The International Association of Athletics Federations, which has sought to robustly defend its actions in the wake of claims that it failed to follow up on hundreds of suspicious tests over a decade, is believed to be frustrated that it was unable to respond to claims made in Tuesday’s hearing of the culture, media and sport select committee.
Meanwhile Radcliffe, feeling her position had been made untenable by a question from committee chairman Jess Norman, emphatically denied cheating in a lengthy 1,700-word statement and turned on the Sunday Times and its experts.
Amid the fallout from Radcliffe’s dramatic statement, Gerard Hartmann – the marathon world record holder’s physical therapist for 14 years – told the Guardian he had no doubt she was clean.
“I would bet my house – in fact everything I have – that Paula Radcliffe never crossed the line during her career. That she never took any banned performance-enhancing drugs,” he said in a column.
“That she became the greatest female marathon runner in the world through incredible hard work, genetics and a relentless drive to be the best.
“And if anyone had a Bible to hand, I would even swear on my life that she was clean. That is how confident I am about Paula.”
Coe, who won the vote to become IAAF president against a backdrop of snowballing allegations of systemic doping and has faced criticism for calling the allegations a “war on my sport”, will be under pressure to explain his stance.

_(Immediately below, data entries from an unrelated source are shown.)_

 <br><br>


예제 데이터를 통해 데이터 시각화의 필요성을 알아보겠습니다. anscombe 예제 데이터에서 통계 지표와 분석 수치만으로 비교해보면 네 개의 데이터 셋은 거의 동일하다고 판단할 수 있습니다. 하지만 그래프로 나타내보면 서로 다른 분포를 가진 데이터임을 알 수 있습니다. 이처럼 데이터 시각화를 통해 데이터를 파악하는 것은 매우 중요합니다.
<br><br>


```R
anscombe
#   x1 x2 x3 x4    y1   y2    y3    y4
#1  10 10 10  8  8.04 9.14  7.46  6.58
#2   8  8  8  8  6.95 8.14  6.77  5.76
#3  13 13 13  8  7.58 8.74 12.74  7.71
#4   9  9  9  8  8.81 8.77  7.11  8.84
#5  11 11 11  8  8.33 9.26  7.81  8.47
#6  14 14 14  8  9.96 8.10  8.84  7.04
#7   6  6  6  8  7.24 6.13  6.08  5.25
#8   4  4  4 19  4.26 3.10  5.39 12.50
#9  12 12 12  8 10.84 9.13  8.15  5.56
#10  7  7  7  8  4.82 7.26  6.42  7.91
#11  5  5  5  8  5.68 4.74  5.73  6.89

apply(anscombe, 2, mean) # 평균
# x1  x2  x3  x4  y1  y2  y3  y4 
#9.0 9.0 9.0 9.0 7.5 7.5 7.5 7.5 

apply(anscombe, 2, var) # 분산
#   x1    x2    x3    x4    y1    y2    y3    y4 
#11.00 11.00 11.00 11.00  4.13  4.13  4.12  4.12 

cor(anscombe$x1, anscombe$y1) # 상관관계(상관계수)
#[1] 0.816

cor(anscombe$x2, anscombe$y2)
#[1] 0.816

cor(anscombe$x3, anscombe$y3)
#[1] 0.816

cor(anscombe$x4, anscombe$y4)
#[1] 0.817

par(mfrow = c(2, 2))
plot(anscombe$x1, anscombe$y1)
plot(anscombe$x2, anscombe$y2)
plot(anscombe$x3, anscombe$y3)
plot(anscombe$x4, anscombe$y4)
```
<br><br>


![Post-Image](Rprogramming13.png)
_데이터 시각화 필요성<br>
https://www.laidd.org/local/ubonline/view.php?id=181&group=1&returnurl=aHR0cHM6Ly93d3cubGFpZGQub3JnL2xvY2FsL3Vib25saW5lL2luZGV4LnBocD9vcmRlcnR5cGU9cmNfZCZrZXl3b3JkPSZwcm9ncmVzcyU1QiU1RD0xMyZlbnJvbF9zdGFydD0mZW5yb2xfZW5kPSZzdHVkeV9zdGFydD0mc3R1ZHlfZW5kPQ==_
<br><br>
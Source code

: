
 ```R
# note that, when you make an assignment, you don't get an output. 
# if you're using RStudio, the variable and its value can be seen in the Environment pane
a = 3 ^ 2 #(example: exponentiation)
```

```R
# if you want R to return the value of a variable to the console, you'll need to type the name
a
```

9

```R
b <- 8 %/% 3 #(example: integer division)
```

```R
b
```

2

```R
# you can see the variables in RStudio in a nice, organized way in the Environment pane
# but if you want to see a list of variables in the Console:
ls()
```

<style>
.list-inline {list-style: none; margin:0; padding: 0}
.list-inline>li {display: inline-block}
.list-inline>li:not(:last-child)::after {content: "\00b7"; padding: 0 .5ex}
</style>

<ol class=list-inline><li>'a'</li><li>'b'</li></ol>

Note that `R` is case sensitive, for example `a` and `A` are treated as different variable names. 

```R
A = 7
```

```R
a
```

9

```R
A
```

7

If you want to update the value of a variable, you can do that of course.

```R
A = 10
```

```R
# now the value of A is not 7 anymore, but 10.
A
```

“The plan will be to hold another session in the next couple of months and to have Sebastian Coe there,” said Damian Collins, the Tory MP who sits on the select committee.
“I think the ‘declaration of war’ remark was inappropriate.

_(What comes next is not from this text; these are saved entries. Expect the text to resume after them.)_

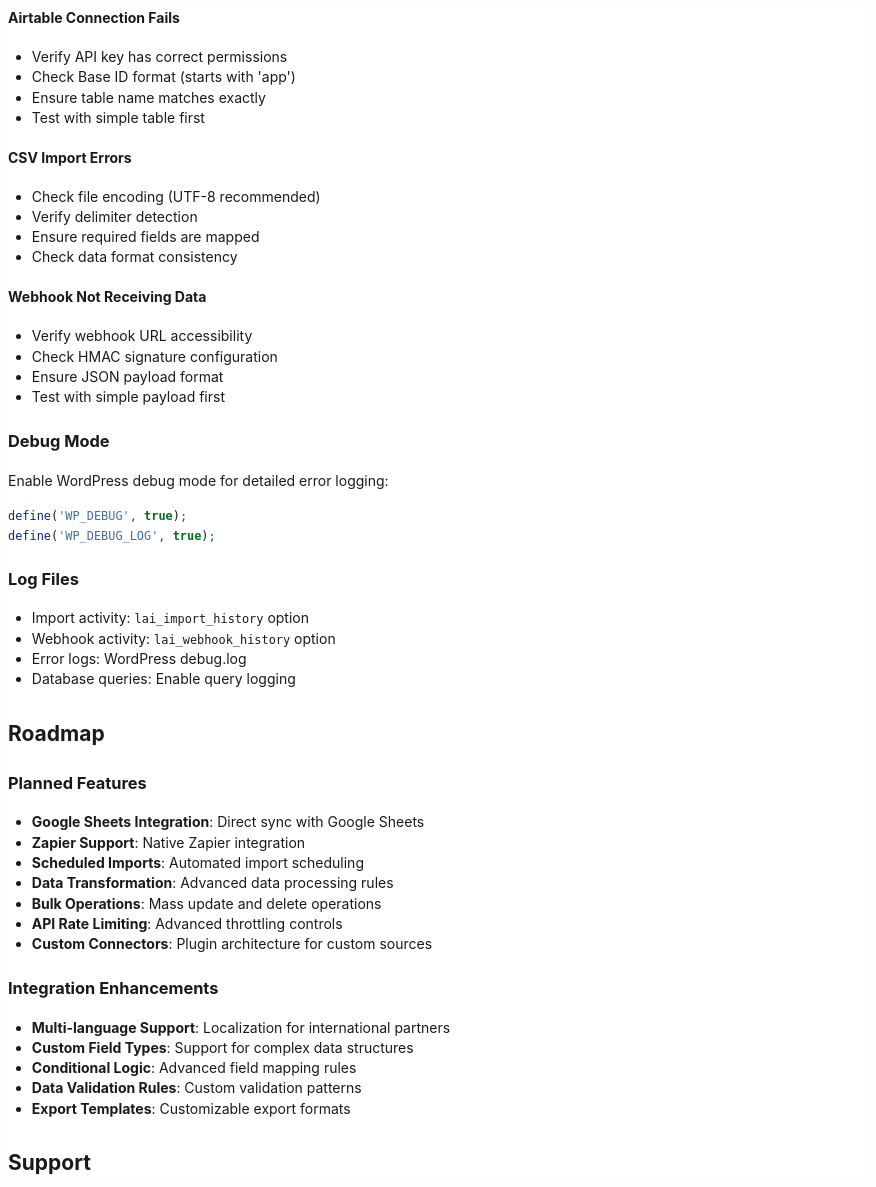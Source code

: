 #### Airtable Connection Fails
- Verify API key has correct permissions
- Check Base ID format (starts with 'app')
- Ensure table name matches exactly
- Test with simple table first

#### CSV Import Errors
- Check file encoding (UTF-8 recommended)
- Verify delimiter detection
- Ensure required fields are mapped
- Check data format consistency

#### Webhook Not Receiving Data
- Verify webhook URL accessibility
- Check HMAC signature configuration
- Ensure JSON payload format
- Test with simple payload first

### Debug Mode
Enable WordPress debug mode for detailed error logging:
```php
define('WP_DEBUG', true);
define('WP_DEBUG_LOG', true);
```

### Log Files
- Import activity: `lai_import_history` option
- Webhook activity: `lai_webhook_history` option
- Error logs: WordPress debug.log
- Database queries: Enable query logging

## Roadmap

### Planned Features
- **Google Sheets Integration**: Direct sync with Google Sheets
- **Zapier Support**: Native Zapier integration
- **Scheduled Imports**: Automated import scheduling
- **Data Transformation**: Advanced data processing rules
- **Bulk Operations**: Mass update and delete operations
- **API Rate Limiting**: Advanced throttling controls
- **Custom Connectors**: Plugin architecture for custom sources

### Integration Enhancements
- **Multi-language Support**: Localization for international partners
- **Custom Field Types**: Support for complex data structures
- **Conditional Logic**: Advanced field mapping rules
- **Data Validation Rules**: Custom validation patterns
- **Export Templates**: Customizable export formats

## Support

“The UK Anti-Doping president suggested it was because he was standing for the IAAF presidency – what we want to understand is what he actually thinks now he is president of the IAAF.”

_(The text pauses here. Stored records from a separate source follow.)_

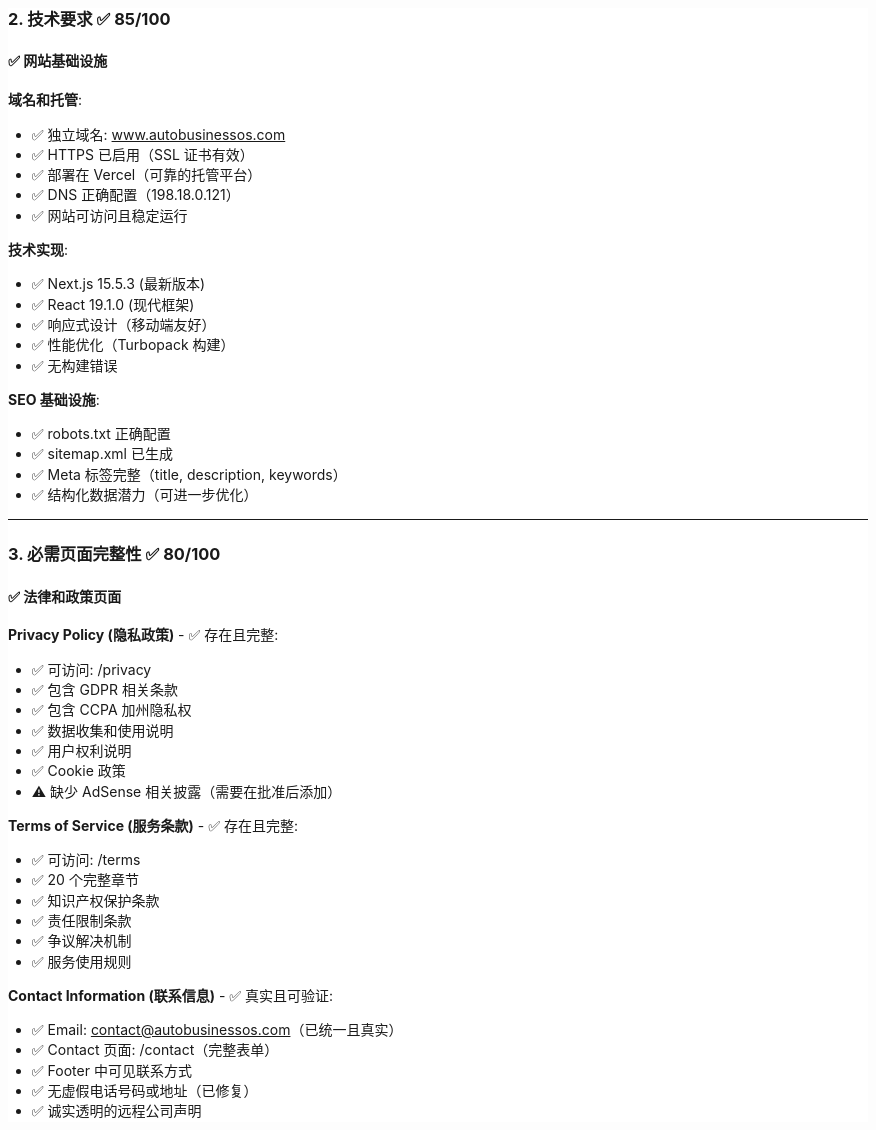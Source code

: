 ### 2. **技术要求** ✅ 85/100

#### ✅ 网站基础设施

**域名和托管**:
- ✅ 独立域名: www.autobusinessos.com
- ✅ HTTPS 已启用（SSL 证书有效）
- ✅ 部署在 Vercel（可靠的托管平台）
- ✅ DNS 正确配置（198.18.0.121）
- ✅ 网站可访问且稳定运行

**技术实现**:
- ✅ Next.js 15.5.3 (最新版本)
- ✅ React 19.1.0 (现代框架)
- ✅ 响应式设计（移动端友好）
- ✅ 性能优化（Turbopack 构建）
- ✅ 无构建错误

**SEO 基础设施**:
- ✅ robots.txt 正确配置
- ✅ sitemap.xml 已生成
- ✅ Meta 标签完整（title, description, keywords）
- ✅ 结构化数据潜力（可进一步优化）

---

### 3. **必需页面完整性** ✅ 80/100

#### ✅ 法律和政策页面

**Privacy Policy (隐私政策)** - ✅ 存在且完整:
- ✅ 可访问: /privacy
- ✅ 包含 GDPR 相关条款
- ✅ 包含 CCPA 加州隐私权
- ✅ 数据收集和使用说明
- ✅ 用户权利说明
- ✅ Cookie 政策
- ⚠️ 缺少 AdSense 相关披露（需要在批准后添加）

**Terms of Service (服务条款)** - ✅ 存在且完整:
- ✅ 可访问: /terms
- ✅ 20 个完整章节
- ✅ 知识产权保护条款
- ✅ 责任限制条款
- ✅ 争议解决机制
- ✅ 服务使用规则

**Contact Information (联系信息)** - ✅ 真实且可验证:
- ✅ Email: contact@autobusinessos.com（已统一且真实）
- ✅ Contact 页面: /contact（完整表单）
- ✅ Footer 中可见联系方式
- ✅ 无虚假电话号码或地址（已修复）
- ✅ 诚实透明的远程公司声明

The IAAF has argued that any blood values taken before 2009 can’t be used as proof of doping and has rejected claims it failed to follow up on suspicious values.
Dr Mike Ashenden, the respected anti-doping expert used by the Sunday Times to analyse the leak of 12,000 results from 5,000 athletes, told the committee he believed the IAAF was “simply overwhelmed” by the scale of the problem.
An independent ethics commission review into widespread endemic doping in Russia and a wider World Anti Doping Agency report into the issues are both due to report soon.
Norman, the chair of the committee, defended his role in the affair, bizarrely claiming the “press pack” were a “herd of ungulates” who had bounced Radcliffe into speaking out by taking a snippet of his question out of context.
But in an interview with Sky News, Radcliffe said Norman alluded to past winners or medallists of the London marathon and “in that period, aside from in the wheelchair race, it only could be me, so essentially he identified me”. “Then people had free rein because of the parliamentary privilege to go ahead and name me in the press,” she said.
“At that point, I am not prepared to be blackmailed by the paper in question any more on this matter and I am going to go out and defend myself.”